Exercise brief: The reply must contain all of the records, unchanged.

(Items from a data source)

▽

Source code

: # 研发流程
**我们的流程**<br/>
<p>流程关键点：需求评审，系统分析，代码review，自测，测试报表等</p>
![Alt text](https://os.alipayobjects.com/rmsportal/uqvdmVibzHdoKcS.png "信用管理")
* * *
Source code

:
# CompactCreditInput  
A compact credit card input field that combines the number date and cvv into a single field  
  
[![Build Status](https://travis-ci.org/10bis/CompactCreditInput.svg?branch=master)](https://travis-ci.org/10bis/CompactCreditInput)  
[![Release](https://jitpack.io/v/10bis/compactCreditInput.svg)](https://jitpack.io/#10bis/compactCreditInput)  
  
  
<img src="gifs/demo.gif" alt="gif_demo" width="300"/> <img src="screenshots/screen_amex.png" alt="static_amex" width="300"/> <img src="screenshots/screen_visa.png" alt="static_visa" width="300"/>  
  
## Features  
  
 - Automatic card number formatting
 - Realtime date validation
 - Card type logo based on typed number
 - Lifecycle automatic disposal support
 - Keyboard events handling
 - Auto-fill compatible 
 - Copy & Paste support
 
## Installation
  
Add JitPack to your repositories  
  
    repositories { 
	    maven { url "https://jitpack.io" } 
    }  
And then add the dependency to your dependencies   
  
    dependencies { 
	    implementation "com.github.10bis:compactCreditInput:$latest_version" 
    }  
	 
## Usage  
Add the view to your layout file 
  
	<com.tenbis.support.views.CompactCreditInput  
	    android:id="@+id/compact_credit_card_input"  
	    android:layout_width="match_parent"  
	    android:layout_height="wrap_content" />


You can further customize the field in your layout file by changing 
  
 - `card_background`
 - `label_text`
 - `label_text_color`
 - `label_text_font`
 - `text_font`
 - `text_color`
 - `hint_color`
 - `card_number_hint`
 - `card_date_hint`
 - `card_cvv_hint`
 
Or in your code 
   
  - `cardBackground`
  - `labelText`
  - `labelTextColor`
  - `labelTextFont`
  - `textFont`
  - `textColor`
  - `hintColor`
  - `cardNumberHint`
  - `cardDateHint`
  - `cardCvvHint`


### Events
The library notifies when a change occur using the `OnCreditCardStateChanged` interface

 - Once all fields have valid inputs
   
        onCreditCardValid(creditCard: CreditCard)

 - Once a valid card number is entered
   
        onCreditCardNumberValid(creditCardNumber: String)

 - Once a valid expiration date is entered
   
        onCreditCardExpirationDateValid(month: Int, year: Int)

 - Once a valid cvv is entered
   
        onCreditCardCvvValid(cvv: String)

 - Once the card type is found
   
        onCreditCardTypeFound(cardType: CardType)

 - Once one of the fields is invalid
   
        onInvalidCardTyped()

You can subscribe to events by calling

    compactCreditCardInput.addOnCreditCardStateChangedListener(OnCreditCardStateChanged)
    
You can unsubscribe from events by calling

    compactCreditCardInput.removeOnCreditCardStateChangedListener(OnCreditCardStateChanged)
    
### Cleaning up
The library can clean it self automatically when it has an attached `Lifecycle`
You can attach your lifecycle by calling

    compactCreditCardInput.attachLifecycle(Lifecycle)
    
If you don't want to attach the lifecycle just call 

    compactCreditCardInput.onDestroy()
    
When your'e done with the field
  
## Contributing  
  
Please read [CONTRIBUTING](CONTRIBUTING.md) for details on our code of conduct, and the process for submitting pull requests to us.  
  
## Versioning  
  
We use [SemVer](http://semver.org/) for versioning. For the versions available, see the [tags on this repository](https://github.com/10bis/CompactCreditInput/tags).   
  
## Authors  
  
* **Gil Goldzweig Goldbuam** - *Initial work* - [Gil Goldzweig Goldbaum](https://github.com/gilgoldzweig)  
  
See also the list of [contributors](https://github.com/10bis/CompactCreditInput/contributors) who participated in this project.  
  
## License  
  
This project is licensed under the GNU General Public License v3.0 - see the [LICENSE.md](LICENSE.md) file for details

△

Answer below:
Source code

: # 研发流程
**我们的流程**<br/>
<p>流程关键点：需求评审，系统分析，代码review，自测，测试报表等</p>
![Alt text](https://os.alipayobjects.com/rmsportal/uqvdmVibzHdoKcS.png "信用管理")
* * *
Source code

:
# CompactCreditInput  
A compact credit card input field that combines the number date and cvv into a single field  
  
[![Build Status](https://travis-ci.org/10bis/CompactCreditInput.svg?branch=master)](https://travis-ci.org/10bis/CompactCreditInput)  
[![Release](https://jitpack.io/v/10bis/compactCreditInput.svg)](https://jitpack.io/#10bis/compactCreditInput)  
  
  
<img src="gifs/demo.gif" alt="gif_demo" width="300"/> <img src="screenshots/screen_amex.png" alt="static_amex" width="300"/> <img src="screenshots/screen_visa.png" alt="static_visa" width="300"/>  
  
## Features  
  
 - Automatic card number formatting
 - Realtime date validation
 - Card type logo based on typed number
 - Lifecycle automatic disposal support
 - Keyboard events handling
 - Auto-fill compatible 
 - Copy & Paste support
 
## Installation
  
Add JitPack to your repositories  
  
    repositories { 
	    maven { url "https://jitpack.io" } 
    }  
And then add the dependency to your dependencies   
  
    dependencies { 
	    implementation "com.github.10bis:compactCreditInput:$latest_version" 
    }  
	 
## Usage  
Add the view to your layout file 
  
	<com.tenbis.support.views.CompactCreditInput  
	    android:id="@+id/compact_credit_card_input"  
	    android:layout_width="match_parent"  
	    android:layout_height="wrap_content" />


You can further customize the field in your layout file by changing 
  
 - `card_background`
 - `label_text`
 - `label_text_color`
 - `label_text_font`
 - `text_font`
 - `text_color`
 - `hint_color`
 - `card_number_hint`
 - `card_date_hint`
 - `card_cvv_hint`
 
Or in your code 
   
  - `cardBackground`
  - `labelText`
  - `labelTextColor`
  - `labelTextFont`
  - `textFont`
  - `textColor`
  - `hintColor`
  - `cardNumberHint`
  - `cardDateHint`
  - `cardCvvHint`


### Events
The library notifies when a change occur using the `OnCreditCardStateChanged` interface

 - Once all fields have valid inputs
   
        onCreditCardValid(creditCard: CreditCard)

 - Once a valid card number is entered
   
        onCreditCardNumberValid(creditCardNumber: String)

 - Once a valid expiration date is entered
   
        onCreditCardExpirationDateValid(month: Int, year: Int)

 - Once a valid cvv is entered
   
        onCreditCardCvvValid(cvv: String)

 - Once the card type is found
   
        onCreditCardTypeFound(cardType: CardType)

 - Once one of the fields is invalid
   
        onInvalidCardTyped()

You can subscribe to events by calling

    compactCreditCardInput.addOnCreditCardStateChangedListener(OnCreditCardStateChanged)
    
You can unsubscribe from events by calling

    compactCreditCardInput.removeOnCreditCardStateChangedListener(OnCreditCardStateChanged)
    
### Cleaning up
The library can clean it self automatically when it has an attached `Lifecycle`
You can attach your lifecycle by calling

    compactCreditCardInput.attachLifecycle(Lifecycle)
    
If you don't want to attach the lifecycle just call 

    compactCreditCardInput.onDestroy()
    
When your'e done with the field
  
## Contributing  
  
Please read [CONTRIBUTING](CONTRIBUTING.md) for details on our code of conduct, and the process for submitting pull requests to us.  
  
## Versioning  
  
We use [SemVer](http://semver.org/) for versioning. For the versions available, see the [tags on this repository](https://github.com/10bis/CompactCreditInput/tags).   
  
## Authors  
  
* **Gil Goldzweig Goldbuam** - *Initial work* - [Gil Goldzweig Goldbaum](https://github.com/gilgoldzweig)  
  
See also the list of [contributors](https://github.com/10bis/CompactCreditInput/contributors) who participated in this project.  
  
## License  
  
This project is licensed under the GNU General Public License v3.0 - see the [LICENSE.md](LICENSE.md) file for details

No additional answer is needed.